PROBLEM TO SOLVE -
Search the data for lines holding the word "Cartan". State how many there are, and nothing else.

INPUT DATA -
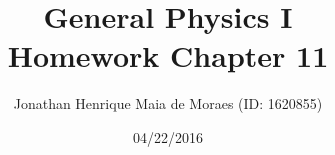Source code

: \title{General Physics I \\ Homework Chapter 11}
\author{Jonathan Henrique Maia de Moraes (ID: 1620855)}
\date{04/22/2016}
\maketitle
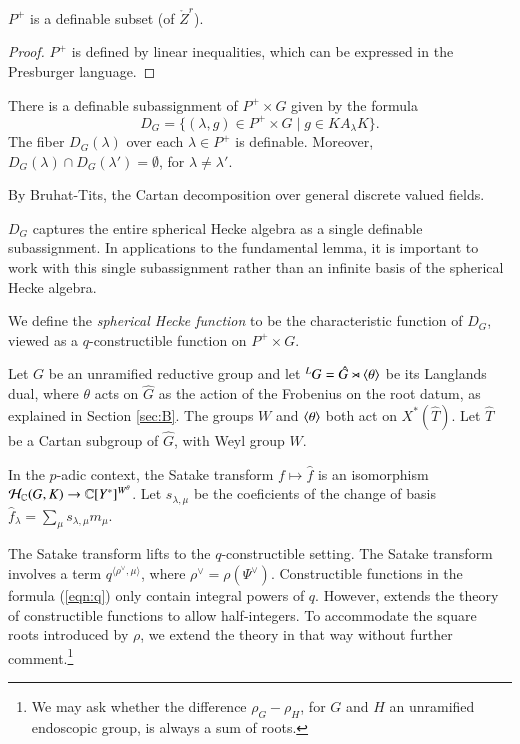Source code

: \begin{lemma} $P^+$ is a definable subset (of $\ring{Z}^r$).
\end{lemma}

\begin{proof} $P^+$ is defined by linear inequalities, which can be expressed in the Presburger language.
\end{proof}


\begin{lemma} There is a definable subassignment of $P^+\times G$ given by the formula
\[
D_G = \{(\lambda,g)\in P^+\times G \mid g \in K A_\lambda K \}.
\]
The fiber $D_G(\lambda)$ over each $\lambda\in P^+$ is definable.  Moreover,
$D_G(\lambda)\cap D_G(\lambda') = \emptyset$, for $\lambda\ne \lambda'$.
\end{lemma}

By Bruhat-Tits,  the Cartan decomposition over general discrete valued fields.

\begin{remark}   $D_G$ captures the entire spherical Hecke algebra as a single
definable subassignment.  In applications to the fundamental lemma, 
it is important to work with this single subassignment
rather than an infinite basis of the spherical Hecke algebra.
\end{remark}

We define the {\it spherical Hecke function} to be the characteristic function of $D_G$, viewed as a $q$-constructible function
on $P^+\times G$.

Let $G$ be an unramified reductive group and let ${}^LG = \hat G\rtimes \langle{\theta}\rangle$ be its Langlands dual, where
$\theta$ acts on $\hat G$ as the action of the Frobenius on the root datum, as explained in Section \ref{sec:B}.
The groups $W$ and $\langle{\theta}\rangle$ both act on $X^*(\hat T)$.  
Let $\hat T$ be a Cartan subgroup of $\hat G$, with Weyl group $W$.




In the $p$-adic context, the Satake transform $f\mapsto \hat f$
is an isomorphism  $\mathcal H_{\mathbb{C}}(G,K)\to\mathbb{C}[Y^*]^{W^\theta}$.
Let $s_{\lambda,\mu}$ be the coeficients of the change of basis $\hat f_\lambda = \sum_\mu s_{\lambda,\mu} m_\mu$.

The Satake transform lifts to the $q$-constructible setting.  The Satake transform involves
a term $q^{\langle\rho^\vee,\mu\rangle}$, where $\rho^\vee = \rho(\Psi^\vee)$.   Constructible functions
in the formula (\ref{eqn:q})  only contain integral powers of $q$.  However, \cite[\S B.3.1]{cluckers2011local} 
extends the theory of constructible functions to allow half-integers.  To accommodate the square roots introduced by $\rho$,
we extend
the theory in that way without further comment.\footnote{We may ask whether the difference $\rho_G - \rho_H$,
for $G$ and $H$ an unramified endoscopic group, is always a sum of roots.}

FINAL ANSWER -
2